# Musik einbinden und abspielen



## MethodMan (2. Okt 2006)

Ich würde gerne Jingels oder Musik bei mir ins Programm einbauen, allerdings habe ich keine Ahnung wie dies gemacht wird. Ich würde gerne Musik abspielen wenn das Programm gestart wird und einen Jingle o.ä. wenn es geschlossen wird.
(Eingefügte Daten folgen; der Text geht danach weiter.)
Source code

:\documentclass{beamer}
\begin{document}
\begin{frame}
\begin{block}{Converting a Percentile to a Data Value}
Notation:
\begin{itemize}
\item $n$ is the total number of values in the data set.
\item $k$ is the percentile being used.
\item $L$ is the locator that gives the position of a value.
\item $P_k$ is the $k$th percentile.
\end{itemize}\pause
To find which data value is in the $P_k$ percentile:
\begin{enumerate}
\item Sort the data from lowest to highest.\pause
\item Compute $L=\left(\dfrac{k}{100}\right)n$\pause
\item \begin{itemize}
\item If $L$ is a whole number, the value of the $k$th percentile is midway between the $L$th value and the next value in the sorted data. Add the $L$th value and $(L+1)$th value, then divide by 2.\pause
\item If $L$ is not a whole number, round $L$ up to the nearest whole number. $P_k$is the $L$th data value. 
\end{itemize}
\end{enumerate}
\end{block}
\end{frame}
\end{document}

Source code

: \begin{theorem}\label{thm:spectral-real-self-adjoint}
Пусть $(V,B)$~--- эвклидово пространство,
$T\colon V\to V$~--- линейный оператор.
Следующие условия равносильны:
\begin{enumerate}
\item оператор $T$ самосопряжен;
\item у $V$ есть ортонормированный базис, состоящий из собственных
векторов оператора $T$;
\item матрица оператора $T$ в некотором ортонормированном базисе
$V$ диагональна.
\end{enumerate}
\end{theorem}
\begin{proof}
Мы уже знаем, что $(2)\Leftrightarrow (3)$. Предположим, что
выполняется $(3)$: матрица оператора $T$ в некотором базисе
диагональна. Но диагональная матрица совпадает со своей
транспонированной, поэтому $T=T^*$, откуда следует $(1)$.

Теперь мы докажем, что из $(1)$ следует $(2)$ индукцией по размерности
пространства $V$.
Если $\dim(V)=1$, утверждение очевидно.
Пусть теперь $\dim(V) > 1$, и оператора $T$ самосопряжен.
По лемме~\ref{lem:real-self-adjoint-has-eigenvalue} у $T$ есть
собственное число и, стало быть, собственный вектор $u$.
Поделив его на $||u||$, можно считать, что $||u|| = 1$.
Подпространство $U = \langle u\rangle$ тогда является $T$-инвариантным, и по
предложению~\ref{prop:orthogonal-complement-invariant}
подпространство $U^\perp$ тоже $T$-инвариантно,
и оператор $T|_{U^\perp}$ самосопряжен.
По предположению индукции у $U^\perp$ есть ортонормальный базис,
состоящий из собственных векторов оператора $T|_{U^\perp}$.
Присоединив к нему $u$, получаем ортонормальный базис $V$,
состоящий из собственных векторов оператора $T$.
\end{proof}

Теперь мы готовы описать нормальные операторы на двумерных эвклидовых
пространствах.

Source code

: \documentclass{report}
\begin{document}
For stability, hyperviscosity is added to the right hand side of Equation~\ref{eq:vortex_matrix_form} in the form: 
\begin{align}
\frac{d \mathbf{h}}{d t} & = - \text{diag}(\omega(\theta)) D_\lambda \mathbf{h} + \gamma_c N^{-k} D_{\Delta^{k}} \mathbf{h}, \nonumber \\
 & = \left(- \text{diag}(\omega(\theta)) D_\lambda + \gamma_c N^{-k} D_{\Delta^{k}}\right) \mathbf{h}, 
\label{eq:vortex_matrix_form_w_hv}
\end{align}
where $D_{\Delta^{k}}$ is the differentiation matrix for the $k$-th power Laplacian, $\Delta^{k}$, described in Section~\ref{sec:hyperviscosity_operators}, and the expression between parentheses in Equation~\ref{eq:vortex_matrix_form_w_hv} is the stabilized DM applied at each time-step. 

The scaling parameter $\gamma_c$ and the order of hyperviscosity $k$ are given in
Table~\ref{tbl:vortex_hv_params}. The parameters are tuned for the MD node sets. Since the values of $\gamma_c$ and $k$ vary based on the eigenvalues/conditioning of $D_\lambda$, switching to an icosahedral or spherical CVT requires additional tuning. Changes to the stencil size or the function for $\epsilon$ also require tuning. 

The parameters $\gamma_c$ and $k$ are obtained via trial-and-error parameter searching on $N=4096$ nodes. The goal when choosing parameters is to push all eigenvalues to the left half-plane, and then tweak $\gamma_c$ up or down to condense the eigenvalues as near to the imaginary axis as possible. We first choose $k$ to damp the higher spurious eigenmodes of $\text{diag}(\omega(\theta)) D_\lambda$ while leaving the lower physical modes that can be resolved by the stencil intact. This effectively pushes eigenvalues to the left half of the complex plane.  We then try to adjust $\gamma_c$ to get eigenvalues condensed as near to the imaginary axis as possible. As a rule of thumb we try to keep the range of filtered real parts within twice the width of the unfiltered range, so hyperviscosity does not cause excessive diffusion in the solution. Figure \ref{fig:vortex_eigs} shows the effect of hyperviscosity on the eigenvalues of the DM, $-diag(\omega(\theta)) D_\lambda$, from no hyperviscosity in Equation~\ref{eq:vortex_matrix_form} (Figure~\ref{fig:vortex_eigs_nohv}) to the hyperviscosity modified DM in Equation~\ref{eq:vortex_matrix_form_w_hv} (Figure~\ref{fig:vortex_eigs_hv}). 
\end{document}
Ähnlich wie es Windows macht  Vielen Dank für eure Hilfe im voraus! :toll:


----------



## Campino (2. Okt 2006)

Guck dir mal in der API "AudioClip" und "Applet" an.


----------



## L-ectron-X (2. Okt 2006)

Oder mal die Forumsuche benutzen, es gibt hier schon einige Bespiele zum ansehen.


----------



## MethodMan (4. Okt 2006)

Ich hab folgende Klasse...


```
package view;

import java.awt.*;
import java.applet.*;

public class PlaySound extends Applet
{
  AudioClip music = null;
	
  public void init()
  {
    music = getAudioClip(getCodeBase(),"view/Musik.wav");	
    music.play();
  }
}
```

...dich ich auch starten kann und die Musik abgespielt wird.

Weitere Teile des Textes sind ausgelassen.